══ EXERCISE DATA ══
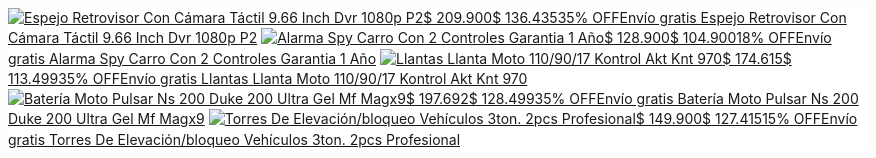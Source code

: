 [![Espejo Retrovisor Con Cámara Táctil 9.66 Inch Dvr 1080p P2](https://www.mercadolibre.com.co/c/accesorios-para-vehiculos#menu=categories)$ 209.900$ 136.43535% OFFEnvío gratis Espejo Retrovisor Con Cámara Táctil 9.66 Inch Dvr 1080p P2](https://www.mercadolibre.com.co/espejo-retrovisor-con-camara-tactil-966-inch-dvr-1080p-p2/p/MCO28368900?pdp_filters=discount:10-100%7Cdeal:MCO1073889-1#searchVariation=MCO28368900&position=1&search_layout=grid&type=product&tracking_id=88bc3f73-9b1f-4505-9e3f-617aa944f7a2&c_container_id=MCO1073889-1&c_id=%2Fsplinter%2Fcarouseldynamicitem&c_element_order=15&c_campaign=ofertas-imperdibles-por-tiempo-limitado-%E2%9C%A8&c_label=%2Fsplinter%2Fcarouseldynamicitem&c_uid=2161c421-55f1-11f0-883f-b352eaae6e3e&c_element_id=2161c421-55f1-11f0-883f-b352eaae6e3e&c_global_position=7&DEAL_ID=MCO1073889-1&S=landingHubaccesorios-para-vehiculos&V=15&T=CarouselDynamic-home&L=OFERTAS-IMPERDIBLES-POR-TIEMPO-LIMITADO-%E2%9C%A8&deal_print_id=21640e10-55f1-11f0-9ec8-1120250db2e7&c_tracking_id=21640e10-55f1-11f0-9ec8-1120250db2e7)
[![Alarma Spy Carro Con 2 Controles Garantia 1 Año](https://www.mercadolibre.com.co/c/accesorios-para-vehiculos#menu=categories)$ 128.900$ 104.90018% OFFEnvío gratis Alarma Spy Carro Con 2 Controles Garantia 1 Año](https://articulo.mercadolibre.com.co/MCO-510489635-alarma-spy-carro-con-2-controles-garantia-1-ano-_JM#position=16&search_layout=grid&type=item&tracking_id=88bc3f73-9b1f-4505-9e3f-617aa944f7a2&c_container_id=MCO1073889-1&c_id=%2Fsplinter%2Fcarouseldynamicitem&c_element_order=16&c_campaign=ofertas-imperdibles-por-tiempo-limitado-%E2%9C%A8&c_label=%2Fsplinter%2Fcarouseldynamicitem&c_uid=2161c422-55f1-11f0-883f-b352eaae6e3e&c_element_id=2161c422-55f1-11f0-883f-b352eaae6e3e&c_global_position=7&DEAL_ID=MCO1073889-1&S=landingHubaccesorios-para-vehiculos&V=15&T=CarouselDynamic-home&L=OFERTAS-IMPERDIBLES-POR-TIEMPO-LIMITADO-%E2%9C%A8&deal_print_id=21640e10-55f1-11f0-9ec8-1120250db2e7&c_tracking_id=21640e10-55f1-11f0-9ec8-1120250db2e7)
[![Llantas Llanta Moto 110/90/17 Kontrol Akt Knt 970](https://www.mercadolibre.com.co/c/accesorios-para-vehiculos#menu=categories)$ 174.615$ 113.49935% OFFEnvío gratis Llantas Llanta Moto 110/90/17 Kontrol Akt Knt 970](https://articulo.mercadolibre.com.co/MCO-533107717-llantas-llanta-moto-1109017-kontrol-akt-knt-970-_JM#position=17&search_layout=grid&type=item&tracking_id=88bc3f73-9b1f-4505-9e3f-617aa944f7a2&c_container_id=MCO1073889-1&c_id=%2Fsplinter%2Fcarouseldynamicitem&c_element_order=17&c_campaign=ofertas-imperdibles-por-tiempo-limitado-%E2%9C%A8&c_label=%2Fsplinter%2Fcarouseldynamicitem&c_uid=2161c423-55f1-11f0-883f-b352eaae6e3e&c_element_id=2161c423-55f1-11f0-883f-b352eaae6e3e&c_global_position=7&DEAL_ID=MCO1073889-1&S=landingHubaccesorios-para-vehiculos&V=15&T=CarouselDynamic-home&L=OFERTAS-IMPERDIBLES-POR-TIEMPO-LIMITADO-%E2%9C%A8&deal_print_id=21640e10-55f1-11f0-9ec8-1120250db2e7&c_tracking_id=21640e10-55f1-11f0-9ec8-1120250db2e7)
[![Batería Moto Pulsar Ns 200 Duke 200 Ultra Gel Mf Magx9](https://www.mercadolibre.com.co/c/accesorios-para-vehiculos#menu=categories)$ 197.692$ 128.49935% OFFEnvío gratis Batería Moto Pulsar Ns 200 Duke 200 Ultra Gel Mf Magx9](https://articulo.mercadolibre.com.co/MCO-2784506304-bateria-moto-pulsar-ns-200-duke-200-ultra-gel-mf-magx9-_JM?searchVariation=182635579192#searchVariation=182635579192&position=18&search_layout=grid&type=item&tracking_id=88bc3f73-9b1f-4505-9e3f-617aa944f7a2&c_container_id=MCO1073889-1&c_id=%2Fsplinter%2Fcarouseldynamicitem&c_element_order=18&c_campaign=ofertas-imperdibles-por-tiempo-limitado-%E2%9C%A8&c_label=%2Fsplinter%2Fcarouseldynamicitem&c_uid=2161c424-55f1-11f0-883f-b352eaae6e3e&c_element_id=2161c424-55f1-11f0-883f-b352eaae6e3e&c_global_position=7&DEAL_ID=MCO1073889-1&S=landingHubaccesorios-para-vehiculos&V=15&T=CarouselDynamic-home&L=OFERTAS-IMPERDIBLES-POR-TIEMPO-LIMITADO-%E2%9C%A8&deal_print_id=21640e10-55f1-11f0-9ec8-1120250db2e7&c_tracking_id=21640e10-55f1-11f0-9ec8-1120250db2e7)
[![Torres De Elevación/bloqueo Vehículos 3ton. 2pcs Profesional](https://www.mercadolibre.com.co/c/accesorios-para-vehiculos#menu=categories)$ 149.900$ 127.41515% OFFEnvío gratis Torres De Elevación/bloqueo Vehículos 3ton. 2pcs Profesional](https://articulo.mercadolibre.com.co/MCO-1564517424-torres-de-elevacionbloqueo-vehiculos-3ton-2pcs-profesional-_JM#position=19&search_layout=grid&type=item&tracking_id=88bc3f73-9b1f-4505-9e3f-617aa944f7a2&c_container_id=MCO1073889-1&c_id=%2Fsplinter%2Fcarouseldynamicitem&c_element_order=19&c_campaign=ofertas-imperdibles-por-tiempo-limitado-%E2%9C%A8&c_label=%2Fsplinter%2Fcarouseldynamicitem&c_uid=2161c425-55f1-11f0-883f-b352eaae6e3e&c_element_id=2161c425-55f1-11f0-883f-b352eaae6e3e&c_global_position=7&DEAL_ID=MCO1073889-1&S=landingHubaccesorios-para-vehiculos&V=15&T=CarouselDynamic-home&L=OFERTAS-IMPERDIBLES-POR-TIEMPO-LIMITADO-%E2%9C%A8&deal_print_id=21640e10-55f1-11f0-9ec8-1120250db2e7&c_tracking_id=21640e10-55f1-11f0-9ec8-1120250db2e7)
═══
* TASK DETAILS
In case the records contain pictures, keep those out and repeat the rest exactly.

* RESULT
Source code

: [![Espejo Retrovisor Con Cámara Táctil 9.66 Inch Dvr 1080p P2](https://www.mercadolibre.com.co/c/accesorios-para-vehiculos#menu=categories)$ 209.900$ 136.43535% OFFEnvío gratis Espejo Retrovisor Con Cámara Táctil 9.66 Inch Dvr 1080p P2](https://www.mercadolibre.com.co/espejo-retrovisor-con-camara-tactil-966-inch-dvr-1080p-p2/p/MCO28368900?pdp_filters=discount:10-100%7Cdeal:MCO1073889-1#searchVariation=MCO28368900&position=1&search_layout=grid&type=product&tracking_id=88bc3f73-9b1f-4505-9e3f-617aa944f7a2&c_container_id=MCO1073889-1&c_id=%2Fsplinter%2Fcarouseldynamicitem&c_element_order=15&c_campaign=ofertas-imperdibles-por-tiempo-limitado-%E2%9C%A8&c_label=%2Fsplinter%2Fcarouseldynamicitem&c_uid=2161c421-55f1-11f0-883f-b352eaae6e3e&c_element_id=2161c421-55f1-11f0-883f-b352eaae6e3e&c_global_position=7&DEAL_ID=MCO1073889-1&S=landingHubaccesorios-para-vehiculos&V=15&T=CarouselDynamic-home&L=OFERTAS-IMPERDIBLES-POR-TIEMPO-LIMITADO-%E2%9C%A8&deal_print_id=21640e10-55f1-11f0-9ec8-1120250db2e7&c_tracking_id=21640e10-55f1-11f0-9ec8-1120250db2e7)
[![Alarma Spy Carro Con 2 Controles Garantia 1 Año](https://www.mercadolibre.com.co/c/accesorios-para-vehiculos#menu=categories)$ 128.900$ 104.90018% OFFEnvío gratis Alarma Spy Carro Con 2 Controles Garantia 1 Año](https://articulo.mercadolibre.com.co/MCO-510489635-alarma-spy-carro-con-2-controles-garantia-1-ano-_JM#position=16&search_layout=grid&type=item&tracking_id=88bc3f73-9b1f-4505-9e3f-617aa944f7a2&c_container_id=MCO1073889-1&c_id=%2Fsplinter%2Fcarouseldynamicitem&c_element_order=16&c_campaign=ofertas-imperdibles-por-tiempo-limitado-%E2%9C%A8&c_label=%2Fsplinter%2Fcarouseldynamicitem&c_uid=2161c422-55f1-11f0-883f-b352eaae6e3e&c_element_id=2161c422-55f1-11f0-883f-b352eaae6e3e&c_global_position=7&DEAL_ID=MCO1073889-1&S=landingHubaccesorios-para-vehiculos&V=15&T=CarouselDynamic-home&L=OFERTAS-IMPERDIBLES-POR-TIEMPO-LIMITADO-%E2%9C%A8&deal_print_id=21640e10-55f1-11f0-9ec8-1120250db2e7&c_tracking_id=21640e10-55f1-11f0-9ec8-1120250db2e7)
[![Llantas Llanta Moto 110/90/17 Kontrol Akt Knt 970](https://www.mercadolibre.com.co/c/accesorios-para-vehiculos#menu=categories)$ 174.615$ 113.49935% OFFEnvío gratis Llantas Llanta Moto 110/90/17 Kontrol Akt Knt 970](https://articulo.mercadolibre.com.co/MCO-533107717-llantas-llanta-moto-1109017-kontrol-akt-knt-970-_JM#position=17&search_layout=grid&type=item&tracking_id=88bc3f73-9b1f-4505-9e3f-617aa944f7a2&c_container_id=MCO1073889-1&c_id=%2Fsplinter%2Fcarouseldynamicitem&c_element_order=17&c_campaign=ofertas-imperdibles-por-tiempo-limitado-%E2%9C%A8&c_label=%2Fsplinter%2Fcarouseldynamicitem&c_uid=2161c423-55f1-11f0-883f-b352eaae6e3e&c_element_id=2161c423-55f1-11f0-883f-b352eaae6e3e&c_global_position=7&DEAL_ID=MCO1073889-1&S=landingHubaccesorios-para-vehiculos&V=15&T=CarouselDynamic-home&L=OFERTAS-IMPERDIBLES-POR-TIEMPO-LIMITADO-%E2%9C%A8&deal_print_id=21640e10-55f1-11f0-9ec8-1120250db2e7&c_tracking_id=21640e10-55f1-11f0-9ec8-1120250db2e7)
[![Batería Moto Pulsar Ns 200 Duke 200 Ultra Gel Mf Magx9](https://www.mercadolibre.com.co/c/accesorios-para-vehiculos#menu=categories)$ 197.692$ 128.49935% OFFEnvío gratis Batería Moto Pulsar Ns 200 Duke 200 Ultra Gel Mf Magx9](https://articulo.mercadolibre.com.co/MCO-2784506304-bateria-moto-pulsar-ns-200-duke-200-ultra-gel-mf-magx9-_JM?searchVariation=182635579192#searchVariation=182635579192&position=18&search_layout=grid&type=item&tracking_id=88bc3f73-9b1f-4505-9e3f-617aa944f7a2&c_container_id=MCO1073889-1&c_id=%2Fsplinter%2Fcarouseldynamicitem&c_element_order=18&c_campaign=ofertas-imperdibles-por-tiempo-limitado-%E2%9C%A8&c_label=%2Fsplinter%2Fcarouseldynamicitem&c_uid=2161c424-55f1-11f0-883f-b352eaae6e3e&c_element_id=2161c424-55f1-11f0-883f-b352eaae6e3e&c_global_position=7&DEAL_ID=MCO1073889-1&S=landingHubaccesorios-para-vehiculos&V=15&T=CarouselDynamic-home&L=OFERTAS-IMPERDIBLES-POR-TIEMPO-LIMITADO-%E2%9C%A8&deal_print_id=21640e10-55f1-11f0-9ec8-1120250db2e7&c_tracking_id=21640e10-55f1-11f0-9ec8-1120250db2e7)
[![Torres De Elevación/bloqueo Vehículos 3ton. 2pcs Profesional](https://www.mercadolibre.com.co/c/accesorios-para-vehiculos#menu=categories)$ 149.900$ 127.41515% OFFEnvío gratis Torres De Elevación/bloqueo Vehículos 3ton. 2pcs Profesional](https://articulo.mercadolibre.com.co/MCO-1564517424-torres-de-elevacionbloqueo-vehiculos-3ton-2pcs-profesional-_JM#position=19&search_layout=grid&type=item&tracking_id=88bc3f73-9b1f-4505-9e3f-617aa944f7a2&c_container_id=MCO1073889-1&c_id=%2Fsplinter%2Fcarouseldynamicitem&c_element_order=19&c_campaign=ofertas-imperdibles-por-tiempo-limitado-%E2%9C%A8&c_label=%2Fsplinter%2Fcarouseldynamicitem&c_uid=2161c425-55f1-11f0-883f-b352eaae6e3e&c_element_id=2161c425-55f1-11f0-883f-b352eaae6e3e&c_global_position=7&DEAL_ID=MCO1073889-1&S=landingHubaccesorios-para-vehiculos&V=15&T=CarouselDynamic-home&L=OFERTAS-IMPERDIBLES-POR-TIEMPO-LIMITADO-%E2%9C%A8&deal_print_id=21640e10-55f1-11f0-9ec8-1120250db2e7&c_tracking_id=21640e10-55f1-11f0-9ec8-1120250db2e7)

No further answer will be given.